Threshold for the “number of UUIDs generated per millisecond” at which the collision probability of UUID v4 and UUID v7 is equal

computer scienceprobabilityrandom

I post this question here instead of StackOverflow because the mathematical element is stronger than engineering one. First, let me clarify the definition of terms.

  • UUID v4: Random value of $122$ bits ($2^{122}$ possible values)
  • UUID v7: Random value of $74$ bits ($2^{74}$ possible values), independent every millisecond

UUID v4 starts with an almost zero chance of collision, but as a certain number of UUIDs accumulate, the collision probability increases gradually due to the birthday paradox problem.

On the other hand, if UUID v7 is generated less than once per millisecond, the collision probability is absolutely zero. If it is generated more than twice per millisecond, collisions occur at a certain probability.

For simplicity, let's only consider what happens just after 50 years ($31557600000 \cdot 50$ milliseconds), and avoid treating time $t$ as a variable. If UUIDs are generated at a rate of $x$ per millisecond, after 50 years, $(31557600000 \cdot 50)x$ UUIDs will have accumulated.

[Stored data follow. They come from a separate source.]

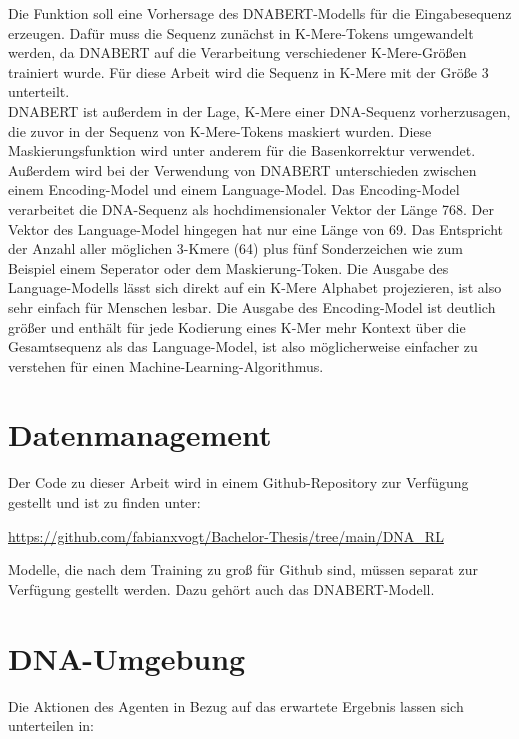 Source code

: \documentclass[oneside,bibliography=totocnumbered,BCOR=5mm]{scrbook}%
\theoremstyle{definition}
\theoremstyle{definition}
\theoremstyle{definition}
\theoremstyle{definition}
\theoremstyle{definition}
\theoremstyle{definition}
\begin{document}
Die Funktion soll eine Vorhersage des DNABERT-Modells für die Eingabesequenz erzeugen.
Dafür muss die Sequenz zunächst in K-Mere-Tokens umgewandelt werden, da DNABERT auf die Verarbeitung
verschiedener K-Mere-Größen trainiert wurde. 
Für diese Arbeit wird die Sequenz in K-Mere mit der Größe 3 unterteilt. \\

DNABERT ist außerdem in der Lage, K-Mere einer DNA-Sequenz vorherzusagen, die zuvor in der
Sequenz von K-Mere-Tokens maskiert wurden. Diese Maskierungsfunktion wird unter anderem für die 
Basenkorrektur verwendet. \\

Außerdem wird bei der Verwendung von DNABERT unterschieden zwischen einem Encoding-Model und einem Language-Model.
Das Encoding-Model verarbeitet die DNA-Sequenz als hochdimensionaler Vektor der Länge 768. 
Der Vektor des Language-Model hingegen hat nur eine Länge von 69. Das Entspricht der Anzahl aller möglichen
3-Kmere (64) plus fünf Sonderzeichen wie zum Beispiel einem Seperator oder dem Maskierung-Token.
Die Ausgabe des Language-Modells lässt sich direkt auf ein K-Mere Alphabet projezieren, 
ist also sehr einfach für Menschen lesbar. Die Ausgabe des Encoding-Model ist deutlich größer und
enthält für jede Kodierung eines K-Mer mehr Kontext über die Gesamtsequenz als das Language-Model,
ist also möglicherweise einfacher zu verstehen für einen Machine-Learning-Algorithmus.

\section{Datenmanagement}
Der Code zu dieser Arbeit wird in einem Github-Repository zur Verfügung gestellt und ist zu finden unter:\linebreak[4]

\url{https://github.com/fabianxvogt/Bachelor-Thesis/tree/main/DNA_RL}\linebreak[4]


Modelle, die nach dem Training zu groß für Github sind, müssen separat zur Verfügung gestellt werden.
Dazu gehört auch das DNABERT-Modell.


\section{DNA-Umgebung}

Die Aktionen des Agenten in Bezug auf das erwartete Ergebnis lassen sich unterteilen in:
\end{document}
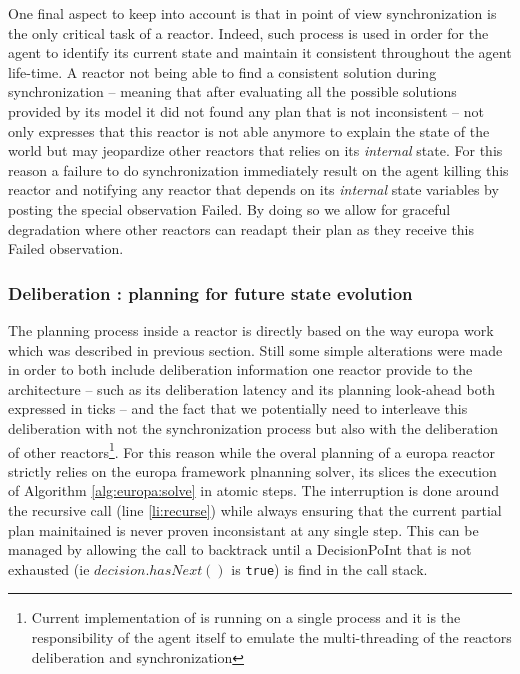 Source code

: One final aspect to keep into account is that in \rx point of view
synchronization is the only critical task of a reactor. Indeed, such
process is used in order for the agent to identify its current state
and maintain it consistent throughout the agent life-time. A reactor
not being able to find a consistent solution during synchronization --
meaning that after evaluating all the possible solutions provided by
its model it did not found any plan that is not inconsistent -- not
only expresses that this reactor is not able anymore to explain the
state of the world but may jeopardize other reactors that relies on
its {\em internal} state. For this reason a failure to do
synchronization immediately result on the agent killing this reactor
and notifying any reactor that depends on its {\em internal} state
variables by posting the special observation \textsf{Failed}. By doing
so we allow for graceful degradation where other reactors can readapt
their plan as they receive this \textsf{Failed} observation.

\subsubsection{Deliberation : planning for future state evolution}
\label{sec:arch:plan}

The planning process inside a reactor is directly based on the way
europa work which was described in previous section. Still some simple
alterations were made in order to both include deliberation
information one reactor provide to the architecture -- such as its
deliberation latency and its planning look-ahead both expressed in
ticks -- and the fact that we potentially need to interleave this
deliberation with not the synchronization process but also with the
deliberation of other reactors\footnote{Current implementation of \rx
  is running on a single process and it is the responsibility of the
  agent itself to emulate the multi-threading of the reactors
  deliberation and synchronization}. For this reason while the overal
planning of a europa reactor strictly relies on the europa framework
plnanning solver, its slices the execution of Algorithm
\ref{alg:europa:solve} in atomic steps. The interruption is done
around the recursive call (line \ref{li:recurse}) while always
ensuring that the current partial plan mainitained is never proven
inconsistant at any single step. This can be managed by allowing the
call to backtrack until a DecisionPoInt that is not exhausted (ie
$decision.hasNext()$ is \texttt{true}) is find in the call stack.

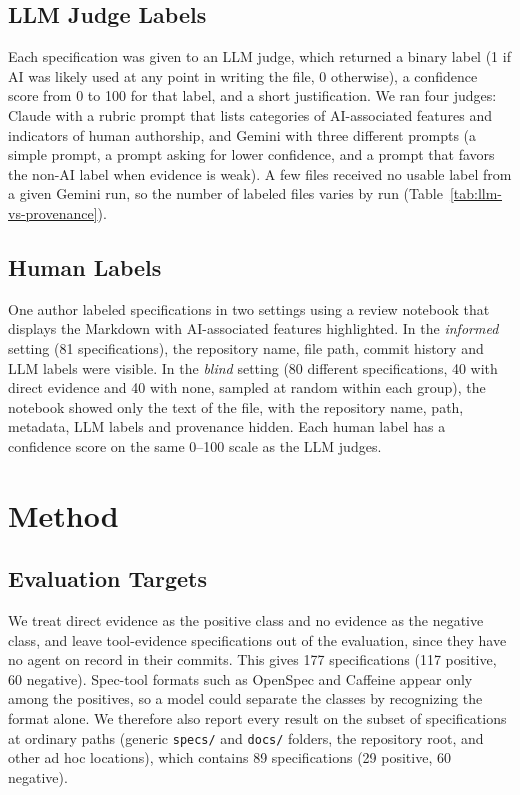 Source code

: \documentclass{article}
\begin{document}
\subsection{LLM Judge Labels}
Each specification was given to an LLM judge, which returned a binary label (1 if AI was likely used at any point in writing the file, 0 otherwise), a confidence score from 0 to 100 for that label, and a short justification. We ran four judges: Claude with a rubric prompt that lists categories of AI-associated features and indicators of human authorship, and Gemini with three different prompts (a simple prompt, a prompt asking for lower confidence, and a prompt that favors the non-AI label when evidence is weak). A few files received no usable label from a given Gemini run, so the number of labeled files varies by run (Table~\ref{tab:llm-vs-provenance}).

\subsection{Human Labels}
One author labeled specifications in two settings using a review notebook that displays the Markdown with AI-associated features highlighted. In the \emph{informed} setting (81 specifications), the repository name, file path, commit history and LLM labels were visible. In the \emph{blind} setting (80 different specifications, 40 with direct evidence and 40 with none, sampled at random within each group), the notebook showed only the text of the file, with the repository name, path, metadata, LLM labels and provenance hidden. Each human label has a confidence score on the same 0--100 scale as the LLM judges.

\section{Method}
\subsection{Evaluation Targets}
We treat direct evidence as the positive class and no evidence as the negative class, and leave tool-evidence specifications out of the evaluation, since they have no agent on record in their commits. This gives 177 specifications (117 positive, 60 negative). Spec-tool formats such as OpenSpec and Caffeine appear only among the positives, so a model could separate the classes by recognizing the format alone. We therefore also report every result on the subset of specifications at ordinary paths (generic \texttt{specs/} and \texttt{docs/} folders, the repository root, and other ad hoc locations), which contains 89 specifications (29 positive, 60 negative).
\end{document}
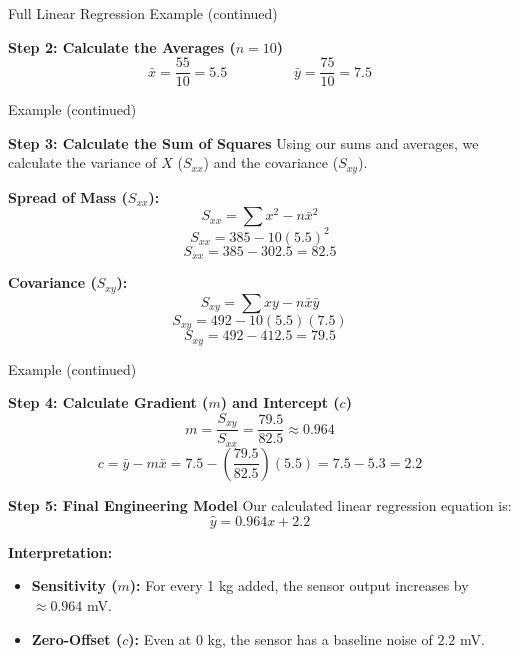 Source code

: \begin{frame}{Full Linear Regression Example (continued)}
   \begin{solutioncont}
        \textbf{Step 2: Calculate the Averages ($n=10$)}
        $$\bar{x} = \frac{55}{10} = 5.5 \hspace{2cm} \bar{y} = \frac{75}{10} = 7.5$$
    \end{solutioncont}
\end{frame}

\begin{frame}[plain]{Example (continued)}
    \begin{solutioncont}
        \textbf{Step 3: Calculate the Sum of Squares}
        Using our sums and averages, we calculate the variance of $X$ ($S_{xx}$) and the covariance ($S_{xy}$).

        \textbf{Spread of Mass ($S_{xx}$):}
        $$S_{xx} = \sum x^2 - n\bar{x}^2$$
        $$S_{xx} = 385 - 10(5.5)^2$$
        $$S_{xx} = 385 - 302.5 = 82.5$$
        
        \textbf{Covariance ($S_{xy}$):}
        $$S_{xy} = \sum xy - n\bar{x}\bar{y}$$
        $$S_{xy} = 492 - 10(5.5)(7.5)$$
        $$S_{xy} = 492 - 412.5 = 79.5$$
    \end{solutioncont}
\end{frame}

\begin{frame}[plain]{Example (continued)}
    \begin{solutioncont}
        \textbf{Step 4: Calculate Gradient ($m$) and Intercept ($c$)}
        $$m = \frac{S_{xy}}{S_{xx}} = \frac{79.5}{82.5} \approx 0.964$$
        $$c = \bar{y} - m\bar{x} = 7.5 - \left(\frac{79.5}{82.5}\right)(5.5) = 7.5 - 5.3 = 2.2$$
       
        \textbf{Step 5: Final Engineering Model}
        Our calculated linear regression equation is:
        $$\hat{y} = 0.964x + 2.2$$
        
        \textbf{Interpretation:} 
        \begin{itemize}
            \item \textbf{Sensitivity ($m$):} For every 1 kg added, the sensor output increases by $\approx 0.964$ mV.
            \item \textbf{Zero-Offset ($c$):} Even at 0 kg, the sensor has a baseline noise of $2.2$ mV.
        \end{itemize}
    \end{solutioncont}
\end{frame}

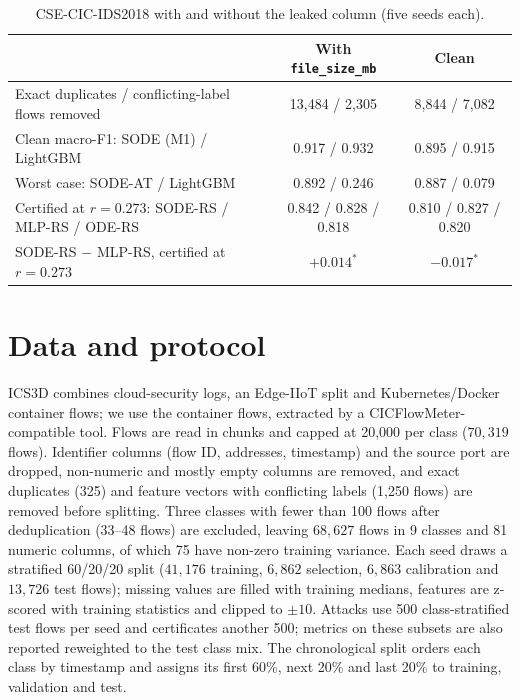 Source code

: \documentclass{article}
\theoremstyle{definition}
\begin{document}
\begin{table}[h]
\caption{CSE-CIC-IDS2018 with and without the leaked column (five seeds each).}
\label{tab:leak}
\centering\small
\begin{tabular}{lcc}
\toprule
& With \texttt{file\_size\_mb} & Clean\\
\midrule
Exact duplicates / conflicting-label flows removed & 13{,}484 / 2{,}305 & 8{,}844 / 7{,}082\\
Clean macro-F1: SODE (M1) / LightGBM & 0.917 / 0.932 & 0.895 / 0.915\\
Worst case: SODE-AT / LightGBM & 0.892 / 0.246 & 0.887 / 0.079\\
Certified at $r=0.273$: SODE-RS / MLP-RS / ODE-RS & 0.842 / 0.828 / 0.818 & 0.810 / 0.827 / 0.820\\
SODE-RS $-$ MLP-RS, certified at $r=0.273$ & $+0.014^{*}$ & $-0.017^{*}$\\
\bottomrule
\end{tabular}
\end{table}

\section{Data and protocol}\label{app:data}
ICS3D \citep{anon_ics3d} combines cloud-security logs, an Edge-IIoT split and
Kubernetes/Docker container flows; we use the container flows, extracted by a
CICFlowMeter-compatible tool. Flows are read in chunks and capped at 20{,}000 per
class ($70{,}319$ flows). Identifier columns (flow ID, addresses, timestamp) and the
source port are dropped, non-numeric and mostly empty columns are removed, and
exact duplicates (325) and feature vectors with conflicting labels (1{,}250
flows) are removed before splitting. Three classes with fewer than 100 flows
after deduplication (33--48 flows) are excluded, leaving $68{,}627$ flows in 9
classes and 81 numeric columns, of which 75 have non-zero training variance.
Each seed draws a stratified 60/20/20 split ($41{,}176$ training,
$6{,}862$ selection, $6{,}863$ calibration and $13{,}726$ test flows); missing
values are filled with training medians, features are z-scored with training
statistics and clipped to $\pm10$. Attacks use 500 class-stratified test flows per
seed and certificates another 500; metrics on these subsets are also reported
reweighted to the test class mix. The chronological split orders each class by
timestamp and assigns its first 60\%, next 20\% and last 20\% to training,
validation and test.
\end{document}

  • UUID v4 is affected by the number of accumulated UUIDs, so it is necessary to consider both the collision probability between UUIDs that are about to be created and the collision probability with UUIDs created in the past.
  • For UUID v7, it is enough to consider only the collision probability between UUIDs that are about to be created.

Based on this, I want to know the minimum value of $x$ at which the collision probability of UUID v7 becomes higher than that of UUID v4 after 50 years. Similarly, I want to calculate the patterns for 0 seconds, 5 seconds, 1 year, 5 years, 10 years, 50 years, 100 years, 500 years, and 1000 years, and observe how they change.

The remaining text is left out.